Pembatasan Penerbangan Dinilai Perlu Dilakukan

Pembatasan Penerbangan Dinilai Perlu Dilakukan
Pengenalan pesawat A320Neo pertama dari Batik Air, di Bandara Internasional Soekarno-Hatta, Tangerang, Kamis (6/2/2020) ( Foto: Beritasatu Photo / Thresa Sandra )
Carlos KY Paath / WM Senin, 2 Maret 2020 | 16:08 WIB

 

Jakarta, Beritasatu.com – Wakil Ketua Komisi V DPR Ahmad Riza Patria meminta penerbangan dari negara tertentu ke Indonesia untuk dibatasi. Begitu juga penerbangan dari Indonesia ke luar negeri. Hal itu sama seperti yang dilakukan negara lain.

“Ya saya kira kan itu (pembatasan) sudah dilakukan, banyak negara melakukan itu. Indonesia perlu. Saya kira menhub (menteri perhubungan) perlu mengkaji segera dengan cepat penerbangan-penerbangan ke negara mana yang harus dibatasi,” kata Riza di Kompleks Gedung Parlemen, Jakarta, Senin (2/3/2020).

Riza menyatakan, Komisi V akan membahas pada masa sidang berikutnya berkaitan dengan transportasi, khususnya pembatasan penerbangan ke negara yang terjangkit virus corona atau covid-19.

“Jadi memang masalah korona ini sangat berat. Di satu sisi kita harus melakukan preventif, pencegahan yang luar biasa, tapi di sisi lain kita tidak bisa berhenti interaksi dengan negara luar,” ujar Riza.
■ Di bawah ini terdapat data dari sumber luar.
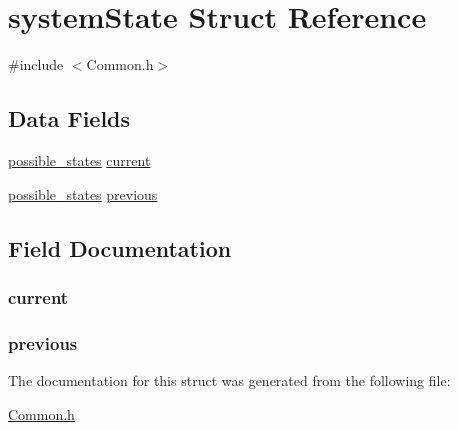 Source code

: \hypertarget{structsystem_state}{\section{system\+State Struct Reference}
\label{structsystem_state}
}


{\ttfamily \#include $<$Common.\+h$>$}

\subsection*{Data Fields}
\begin{DoxyCompactItemize}
\item 
\hyperlink{_common_8h_a05931287b056487cf89495f39026fbe1}{possible\+\_\+states} \hyperlink{structsystem_state_a18284a4a782e71c070e1d2e80734509d}{current}
\item 
\hyperlink{_common_8h_a05931287b056487cf89495f39026fbe1}{possible\+\_\+states} \hyperlink{structsystem_state_af2f2716b4afa23c8b53a9351a0924b6b}{previous}
\end{DoxyCompactItemize}


\subsection{Field Documentation}
\hypertarget{structsystem_state_a18284a4a782e71c070e1d2e80734509d}{
\subsubsection[{current}]{ current}}\label{structsystem_state_a18284a4a782e71c070e1d2e80734509d}
\hypertarget{structsystem_state_af2f2716b4afa23c8b53a9351a0924b6b}{
\subsubsection[{previous}]{ previous}}\label{structsystem_state_af2f2716b4afa23c8b53a9351a0924b6b}


The documentation for this struct was generated from the following file\+:\begin{DoxyCompactItemize}
\item 
\hyperlink{_common_8h}{Common.\+h}\end{DoxyCompactItemize}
Riza pun menyebut, “Pemerintah harus melakukan kajian mendalam dan cepat. Batasan-batasan harus dibuat. Seperti Arab Saudi sudah memberikan batasan untuk menghentikan umrah sementara. Jadi memang korona ini perlu disikapi secara baik, bijak, cermat, teliti dan perlu sangat hati-hati. Karena dibanyak negara korbannya sudah banyak sekali.”